Pengusaha Pacitan Citra Margaretha Akui Rumahnya Digeledah KPK Terkait TPPU Sugiri Sancoko
Cak Sur May 20, 2026 03:50 PM

SURYA.CO.ID, PACITAN - Rumah milik pengusaha asal Pacitan, Citra Margaretha, digeledah Komisi Pemberantasan Korupsi (KPK) terkait pengembangan kasus dugaan Tindak Pidana Pencucian Uang (TPPU) yang menyeret Bupati Ponorogo nonaktif, Sugiri Sancoko.

Penggeledahan dilakukan di rumah Citra di Desa Bangunsari, Kecamatan/Kabupaten Pacitan, Jawa Timur (Jatim) pada Senin (18/5/2026).

Tim antirasuah disebut melakukan penggeledahan selama sekitar 3 jam di rumah bercat cokelat tersebut.

“Teman-teman KPK datang ke sini melakukan penggeledahan, karena ada pengembangan dari TPPU nya Pak Giri (Sugiri Sancoko),” ungkap Citra Margaretha.

Baca juga: KPK Geledah Rumah Pengusaha Pacitan, Diduga Terkait Kasus Sugiri Sancoko

Singgung Utang Piutang dengan Sugiri

Citra menjelaskan, penggeledahan itu berkaitan dengan urusan utang piutang dirinya dengan Sugiri Sancoko.

Menurutnya, penyidik KPK menanyakan terkait asal-usul uang pembayaran utang yang diterimanya dari Sugiri.

“Ya saya ditanya-tanya. Apakah tahu asal pengembalian utang Pak Giri ke saya,” kata Citra.

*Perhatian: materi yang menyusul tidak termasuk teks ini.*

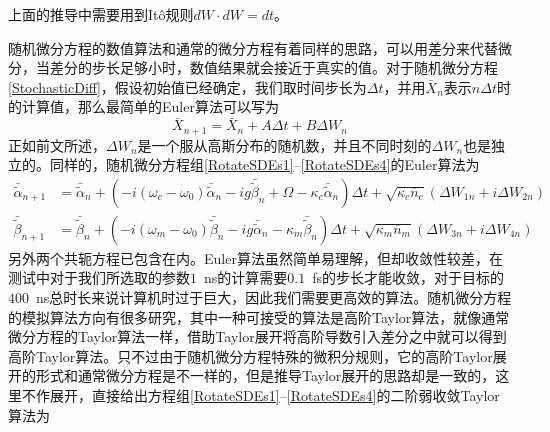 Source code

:上面的推导中需要用到It\^o规则$dW \cdot dW=dt$。

随机微分方程的数值算法和通常的微分方程有着同样的思路，可以用差分来代替微分，当差分的步长足够小时，数值结果就会接近于真实的值。对于随机微分方程\eqref{StochasticDiff}，假设初始值已经确定，我们取时间步长为$\Delta t$，并用$\bar{X}_n$表示$n\Delta t$时的计算值，那么最简单的Euler算法可以写为
\begin{equation}
\bar{X}_{n+1}=\bar{X}_n + A \Delta t + B \Delta W_n
\end{equation}
正如前文所述，$\Delta W_n$是一个服从高斯分布的随机数，并且不同时刻的$\Delta W_n$也是独立的。同样的，随机微分方程组\eqref{RotateSDEs1}--\eqref{RotateSDEs4}的Euler算法为
\begin{equation}
\begin{aligned}
\bar{\tilde{\alpha}}_{n+1}&=\bar{\tilde{\alpha}}_{n}+(-i(\omega_{c}-\omega_{0})\bar{\tilde{\alpha}}_{n}-ig\bar{\tilde{\beta}}_{n}+\Omega -\kappa_{c}\bar{\tilde{\alpha}}_{n})\Delta t+\sqrt{\kappa_c\overline{n}_{c}}(\Delta{W}_{1n}+i\Delta{W}_{2n}) \\
\bar{\tilde{\beta}}_{n+1}&=\bar{\tilde{\beta}}_{n}+(-i(\omega_{m}-\omega_{0})\bar{\tilde{\beta}}_{n}-ig\bar{\tilde{\alpha}}_{n}-\kappa_{m}\bar{\tilde{\beta}}_{n})\Delta t+\sqrt{\kappa_m\overline{n}_{m}}(\Delta{W}_{3n}+i\Delta{W}_{4n})
\end{aligned}
\end{equation}
另外两个共轭方程已包含在内。Euler算法虽然简单易理解，但却收敛性较差，在测试中对于我们所选取的参数$1$~ns的计算需要$0.1$~fs的步长才能收敛，对于目标的$400$~ns总时长来说计算机时过于巨大，因此我们需要更高效的算法。随机微分方程的模拟算法方向有很多研究\cite{}，其中一种可接受的算法是高阶Taylor算法，就像通常微分方程的Taylor算法一样，借助Taylor展开将高阶导数引入差分之中就可以得到高阶Taylor算法。只不过由于随机微分方程特殊的微积分规则，它的高阶Taylor展开的形式和通常微分方程是不一样的，但是推导Taylor展开的思路却是一致的，这里不作展开，直接给出方程组\eqref{RotateSDEs1}--\eqref{RotateSDEs4}的二阶弱收敛Taylor算法为
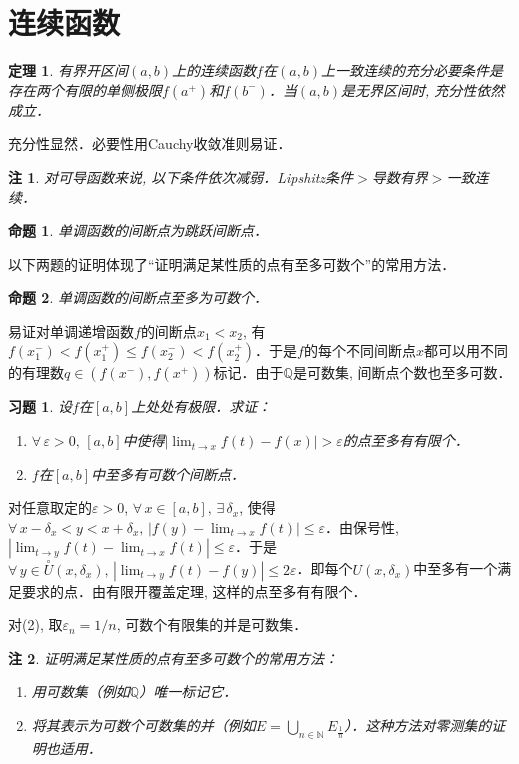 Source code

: \documentclass[11pt,a4paper]{ctexart}
\makeatletter
\theoremstyle{thmseries} %
\newtheorem{thm}{定理}[section]
\newtheorem{prop}{命题}[section]
\theoremstyle{exerseries}
\newtheorem{exer}{习题}[section]
\newtheorem*{rem}{注}
\renewenvironment{proof}[1][\proofname]{\par
  \pushQED{\qed}%
  \normalfont \topsep6\p@\@plus6\p@\relax
  \trivlist
  \item[\hskip\labelsep
        \itshape
    #1\@addpunct{}]\ignorespaces
}{%
  \popQED\endtrivlist\@endpefalse
}
\newenvironment{pf}{\begin{proof}[\bfseries\upshape 证\quad]}{\end{proof}}
\newcommand{\bra}[1]{\mathopen{}\left(#1\right)}
\renewcommand{\epsilon}{\varepsilon}
\newcommand{\dnei}{\overset{\circ}{U}}
\newcommand{\N}{\mathbb{N}}
\newcommand{\Q}{\mathbb{Q}}
\makeatother
\begin{document}
\section{连续函数}
\begin{thm}
	有界开区间$(a,b)$上的连续函数$f$在$(a,b)$上一致连续的充分必要条件是存在两个有限的单侧极限$f(a^+)$和$f(b^-)$．当$(a,b)$是无界区间时, 充分性依然成立．
\end{thm}
\begin{pf}
	充分性显然．必要性用Cauchy收敛准则易证．
\end{pf}
\begin{rem}
	对可导函数来说, 以下条件依次减弱．Lipshitz条件$>$导数有界$>$一致连续．
\end{rem}

\begin{prop}
	单调函数的间断点为跳跃间断点．
\end{prop}

以下两题的证明体现了``证明满足某性质的点有至多可数个''的常用方法．
\begin{prop}
	单调函数的间断点至多为可数个．
\end{prop}
\begin{pf}
	易证对单调递增函数$f$的间断点$x_1<x_2$, 有$f(x_1^-)<f(x_1^+)\leq f(x_2^-)<f(x_2^+)$．于是$f$的每个不同间断点$x$都可以用不同的有理数$q\in\bra{f(x^-),f(x^+)}$标记．由于$\Q$是可数集, 间断点个数也至多可数．
\end{pf}

\begin{exer}
	设$f$在$[a,b]$上处处有极限．求证：
	\begin{enumerate}
		\item $\forall\,\epsilon>0,\,[a,b]$中使得$|\lim_{t\to x}f(t)-f(x)|>\epsilon$的点至多有有限个．
		\item $f$在$[a,b]$中至多有可数个间断点．
	\end{enumerate}
\end{exer}
\begin{pf}
	对任意取定的$\epsilon>0$, $\forall\,x\in[a,b],\,\exists\,\delta_x$, 使得$\forall\,x-\delta_x<y<x+\delta_x,\,|f(y)-\lim_{t\to x}f(t)|\leq\epsilon$．由保号性, $|\lim_{t\to y}f(t)-\lim_{t\to x}f(t)|\leq\epsilon$．于是$\forall\,y\in\dnei(x,\delta_x),\,|\lim_{t\to y}f(t)-f(y)|\leq2\epsilon$．即每个$U(x,\delta_x)$中至多有一个满足要求的点．由有限开覆盖定理, 这样的点至多有有限个．

	对(2), 取$\epsilon_n=1/n$, 可数个有限集的并是可数集．
\end{pf}
\begin{rem}
	证明满足某性质的点有至多可数个的常用方法：
	\begin{enumerate}
		\item 用可数集（例如$\Q$）唯一标记它．
		\item 将其表示为可数个可数集的并（例如$E=\bigcup_{n\in \N}E_{\frac{1}{n}}$）．这种方法对零测集的证明也适用．
	\end{enumerate}
\end{rem}
\end{document}
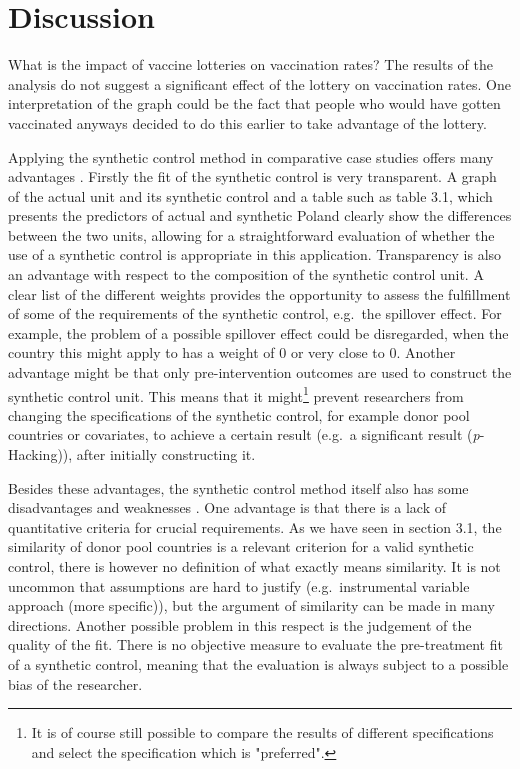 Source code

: \documentclass{scrbook}
\begin{document}
\chapter{Discussion}

What is the impact of vaccine lotteries on vaccination rates? The
results of the analysis do not suggest a significant effect of the
lottery on vaccination rates. One interpretation of the graph could be
the fact that people who would have gotten vaccinated anyways decided to
do this earlier to take advantage of the lottery.

Applying the synthetic control method in comparative case studies offers
many advantages \parencite{abadie_using_2021}. Firstly the fit of the
synthetic control is very transparent. A graph of the actual unit and
its synthetic control and a table such as table 3.1, which presents the
predictors of actual and synthetic Poland clearly show the differences
between the two units, allowing for a straightforward evaluation of
whether the use of a synthetic control is appropriate in this
application. Transparency is also an advantage with respect to the
composition of the synthetic control unit. A clear list of the different
weights provides the opportunity to assess the fulfillment of some of
the requirements of the synthetic control, e.g.~the spillover effect.
For example, the problem of a possible spillover effect could be
disregarded, when the country this might apply to has a weight of 0 or
very close to 0. Another advantage might be that only pre-intervention
outcomes are used to construct the synthetic control unit. This means
that it
might\footnote{It is of course still possible to compare the results of different specifications and select the specification which is "preferred".}
prevent researchers from changing the specifications of the synthetic
control, for example donor pool countries or covariates, to achieve a
certain result (e.g.~a significant result (\textit{p}-Hacking)), after
initially constructing it.

Besides these advantages, the synthetic control method itself also has
some disadvantages and weaknesses \parencite{bouttell_synthetic_2018}.
One advantage is that there is a lack of quantitative criteria for
crucial requirements. As we have seen in section 3.1, the similarity of
donor pool countries is a relevant criterion for a valid synthetic
control, there is however no definition of what exactly means
similarity. It is not uncommon that assumptions are hard to justify
(e.g.~instrumental variable approach (more specific)), but the argument
of similarity can be made in many directions. Another possible problem
in this respect is the judgement of the quality of the fit. There is no
objective measure to evaluate the pre-treatment fit of a synthetic
control, meaning that the evaluation is always subject to a possible
bias of the researcher.
\end{document}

Namun, ia mengaku tidak mengetahui sumber uang yang digunakan Sugiri untuk membayar utang tersebut.

Citra menegaskan, dirinya hanya memahami hubungan itu sebagai urusan pinjam-meminjam biasa.

Berikut pengakuan Citra terkait hubungan utang piutang dengan Sugiri Sancoko:

  • Citra mengaku memiliki hubungan utang piutang dengan Sugiri Sancoko.
  • Pembayaran yang diterima disebut mencapai Rp 1,1 miliar termasuk bunga.
  • Utang disebut tidak dilakukan langsung dengan Sugiri Sancoko, melainkan melalui adiknya, Elly.
  • Proses utang piutang disebut melalui perantara mantan Kadindik Pacitan, Sakundoko.
  • KPK disebut hanya menyita handphone milik Citra saat penggeledahan.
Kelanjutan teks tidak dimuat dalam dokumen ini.